Problem requirements:
In the records, each line holding "github" must be reported.

Supplied material:
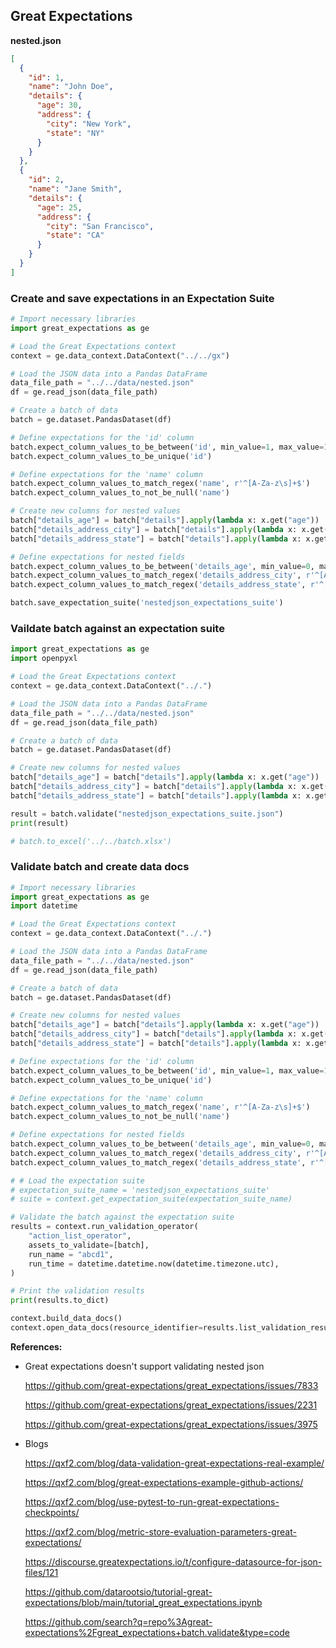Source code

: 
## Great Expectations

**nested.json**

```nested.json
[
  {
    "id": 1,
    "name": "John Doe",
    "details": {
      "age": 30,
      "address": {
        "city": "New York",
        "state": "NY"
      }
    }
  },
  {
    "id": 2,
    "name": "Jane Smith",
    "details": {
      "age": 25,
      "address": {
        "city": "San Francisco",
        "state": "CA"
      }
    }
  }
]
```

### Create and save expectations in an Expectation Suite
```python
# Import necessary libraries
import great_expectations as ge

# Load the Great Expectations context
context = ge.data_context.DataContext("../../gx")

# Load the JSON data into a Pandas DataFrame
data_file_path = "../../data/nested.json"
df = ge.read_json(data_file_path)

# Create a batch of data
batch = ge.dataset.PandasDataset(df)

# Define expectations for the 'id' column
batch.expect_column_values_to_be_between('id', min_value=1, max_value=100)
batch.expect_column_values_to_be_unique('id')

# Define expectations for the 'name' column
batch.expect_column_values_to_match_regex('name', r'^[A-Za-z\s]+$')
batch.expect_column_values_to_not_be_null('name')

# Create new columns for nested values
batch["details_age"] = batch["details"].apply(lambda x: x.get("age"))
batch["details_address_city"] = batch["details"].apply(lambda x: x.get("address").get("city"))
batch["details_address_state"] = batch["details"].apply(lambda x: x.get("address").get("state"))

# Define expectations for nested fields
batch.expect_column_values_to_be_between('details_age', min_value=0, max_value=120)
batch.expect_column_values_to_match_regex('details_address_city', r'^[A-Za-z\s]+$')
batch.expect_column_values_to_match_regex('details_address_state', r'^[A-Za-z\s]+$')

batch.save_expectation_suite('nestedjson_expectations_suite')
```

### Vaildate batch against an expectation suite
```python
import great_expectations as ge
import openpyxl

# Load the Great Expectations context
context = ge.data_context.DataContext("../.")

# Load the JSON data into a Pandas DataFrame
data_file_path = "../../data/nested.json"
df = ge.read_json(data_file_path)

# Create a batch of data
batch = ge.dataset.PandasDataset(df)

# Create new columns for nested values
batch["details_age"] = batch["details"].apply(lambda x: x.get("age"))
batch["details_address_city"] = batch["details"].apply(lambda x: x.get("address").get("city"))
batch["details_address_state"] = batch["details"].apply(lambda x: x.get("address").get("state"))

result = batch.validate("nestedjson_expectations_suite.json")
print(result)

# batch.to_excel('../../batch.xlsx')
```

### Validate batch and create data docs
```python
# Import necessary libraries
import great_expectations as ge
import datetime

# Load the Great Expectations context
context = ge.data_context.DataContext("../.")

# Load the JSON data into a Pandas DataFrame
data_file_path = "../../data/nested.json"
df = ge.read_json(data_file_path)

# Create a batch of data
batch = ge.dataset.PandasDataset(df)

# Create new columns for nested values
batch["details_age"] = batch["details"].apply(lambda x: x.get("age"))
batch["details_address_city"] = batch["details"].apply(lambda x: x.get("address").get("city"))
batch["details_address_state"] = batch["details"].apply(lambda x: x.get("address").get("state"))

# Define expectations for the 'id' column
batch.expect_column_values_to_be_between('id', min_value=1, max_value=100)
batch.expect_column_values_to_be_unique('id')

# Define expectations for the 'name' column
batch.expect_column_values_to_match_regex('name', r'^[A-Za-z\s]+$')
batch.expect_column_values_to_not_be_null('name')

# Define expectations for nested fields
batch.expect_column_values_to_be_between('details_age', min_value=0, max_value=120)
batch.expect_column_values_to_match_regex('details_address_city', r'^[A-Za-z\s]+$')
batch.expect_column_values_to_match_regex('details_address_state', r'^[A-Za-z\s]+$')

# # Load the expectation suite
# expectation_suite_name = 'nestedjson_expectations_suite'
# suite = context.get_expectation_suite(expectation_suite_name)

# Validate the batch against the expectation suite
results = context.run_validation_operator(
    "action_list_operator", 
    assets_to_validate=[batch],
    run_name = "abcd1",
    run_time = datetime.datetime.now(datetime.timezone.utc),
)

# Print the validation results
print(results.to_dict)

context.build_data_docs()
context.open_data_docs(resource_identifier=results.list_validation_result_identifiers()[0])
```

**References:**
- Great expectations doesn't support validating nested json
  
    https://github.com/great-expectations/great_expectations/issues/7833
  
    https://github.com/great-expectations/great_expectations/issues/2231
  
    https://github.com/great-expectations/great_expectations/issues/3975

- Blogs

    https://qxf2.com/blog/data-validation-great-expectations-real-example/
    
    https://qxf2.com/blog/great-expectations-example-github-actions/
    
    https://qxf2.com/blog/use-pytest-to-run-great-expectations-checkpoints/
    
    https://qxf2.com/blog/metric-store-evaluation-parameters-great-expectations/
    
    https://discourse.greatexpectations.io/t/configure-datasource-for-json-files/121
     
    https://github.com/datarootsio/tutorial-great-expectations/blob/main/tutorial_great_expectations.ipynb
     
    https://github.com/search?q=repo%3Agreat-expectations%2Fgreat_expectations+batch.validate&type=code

Answer:
    https://github.com/great-expectations/great_expectations/issues/7833
    https://github.com/great-expectations/great_expectations/issues/2231
    https://github.com/great-expectations/great_expectations/issues/3975
    https://qxf2.com/blog/great-expectations-example-github-actions/
    https://github.com/datarootsio/tutorial-great-expectations/blob/main/tutorial_great_expectations.ipynb
    https://github.com/search?q=repo%3Agreat-expectations%2Fgreat_expectations+batch.validate&type=code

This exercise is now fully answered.